As the galoshes remain in the hospital one of the young night interns tries them on. His task is to guard the hospital fence, but he wishes to get out for a while, wondering whether he "could get his head through the fence and escape." As soon as he thinks this his head is stuck and he's unable to pull it back. He struggles for a while, until he wishes he was free again, which is granted by the galoshes. The next day the intern attends a theatrical play called My Grandmother's Spectacles in Kannike Street. The spectacles in the play are able to let anyone who wears them read the future from people's faces. The internee wishes he had such a pair of glasses and soon enough he has them. As he witnesses into the spectators' on the front row's hearts he notices many bizarre views. He concludes he must have had too much blood rushing to his head and wishes he could take a Russian steam bath. Suddenly he is indeed there, but fully clothed and scaring off the other people in the room. He has enough sense to pull himself together and tell everybody it's part of a bet. He then returns home and the next day he has a blistered back.

Meanwhile, the watchman picks up the galoshes at the hospital and turns them in at the police station where they are accidentally given to a clerk whose galoshes happened to have been lost too. During a walk the clerk meets a friend who is a poet and desires to live his life, for it seems to be much more enjoyable than his. At first the clerk enjoys being a poet full of inspiration. Then he wishes he was a lark, but is caught by a little boy and sold off to a family, where he is put inside a cage. He talks with a canary and parrot, who both lament the days when they were still free. As it so happens the cage door is open and the clerk tries to fly away, but is attacked by a cat. He manages to fly back to his own home, where the spell is broken again.

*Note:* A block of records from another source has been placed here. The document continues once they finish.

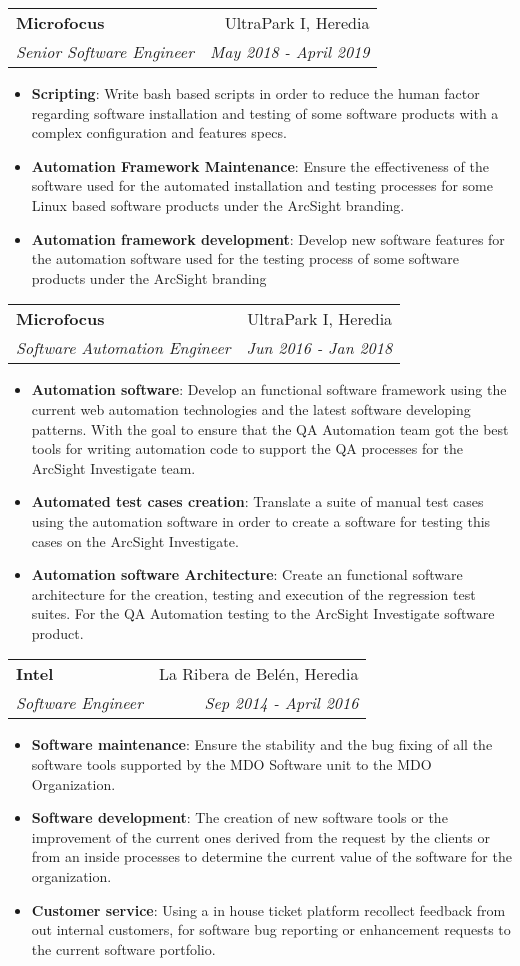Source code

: \documentclass[letterpaper,11pt]{article}
\makeatletter
\newcommand{\resumeItem}[2]{
		  \item\small{
		    \textbf{#1}{: #2 \vspace{-2pt}}
		  }
		}
\newcommand{\resumeSubheading}[4]{
		  \vspace{-1pt}\item
		    \begin{tabular*}{0.97\textwidth}[t]{l@{\extracolsep{\fill}}r}
		      \textbf{#1} & #2 \\
		      \textit{\small#3} & \textit{\small #4} \\
		    \end{tabular*}\vspace{-5pt}
		}
\newcommand{\resumeItemListStart}{\begin{itemize}}
\newcommand{\resumeItemListEnd}{\end{itemize}\vspace{-5pt}}
\makeatother
\begin{document}
		    \resumeSubheading
		      {Microfocus}{UltraPark I, Heredia}
		      {Senior Software Engineer}{May 2018 - April 2019}
		      \resumeItemListStart
		        \resumeItem{Scripting}
		          {Write bash based scripts in order to reduce the human factor regarding software installation and testing of some software products with a complex configuration and features specs.}
		        \resumeItem{Automation Framework Maintenance}
		          {Ensure the effectiveness of the software used for the automated installation and testing processes  for some Linux based software products under the ArcSight branding.}
		          
		         \resumeItem{Automation framework development}
		          {Develop new software features for the automation software   used for the testing process of some software products under the ArcSight branding}
		          
		      \resumeItemListEnd
		
		    \resumeSubheading
		   {Microfocus}{UltraPark I, Heredia}
		   {Software Automation Engineer}{Jun 2016 - Jan 2018}
		     \resumeItemListStart
		       \resumeItem{Automation software}
		          {Develop an functional software framework using the current web automation technologies and the latest software developing patterns. With the goal to ensure that the QA Automation team got the best tools for writing automation code to support the QA processes for the ArcSight Investigate team.}
		        \resumeItem{Automated test cases creation}
		         {Translate a suite of manual test cases using the automation software in order to create a software for testing this cases on the ArcSight Investigate.}
		        \resumeItem{Automation software Architecture} 
	            {Create an functional software architecture for the creation, testing and execution of the regression test suites. For the QA Automation testing to the  ArcSight Investigate software product.}	         
		      \resumeItemListEnd
		
		    \resumeSubheading
		      {Intel}{La Ribera de Belén, Heredia}
		      {Software Engineer}{Sep 2014 - April 2016}
		      \resumeItemListStart
		        \resumeItem{Software maintenance}
		          {Ensure the stability and the bug fixing of all the software tools supported by the MDO Software unit to the MDO Organization.}
		        \resumeItem{Software development}
		          {The creation of new software tools or the improvement of the current ones derived from the request by the clients or from an inside processes to determine the current value of the software for the organization.}
		        \resumeItem{Customer service}
		          {Using a in house ticket platform recollect feedback from out internal customers, for software bug reporting or enhancement requests to the current software portfolio.}
		      \resumeItemListEnd
			
\end{document}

Then the fairy tale concludes with the clerk's neighbour, a theological student, asking for the galoshes. The clerk gives them to him. As the student walks away he wishes he could travel to Switzerland and Italy, whereupon he is on top of the Mont Blanc. In the freezing weather he wishes he was on the other side of the Alps, where he ends up in Italy, near Lake Thrasymene. There he enjoys the beautiful landscapes, but he is confronted with the local people's hunger and poverty. He concludes that it would be better off if his body could rest, while the spirit flies on without it. The galoshes grant his wish and he is now peacefully dead. Andersen concludes with a quote by Solon: "Call no man happy until he rests in his grave." Dame Care then tells the other fairy that her predictions have indeed all come true. Though she does grant the student a favor. She takes off his galoshes and takes them back with her, causing him to be brought back to life.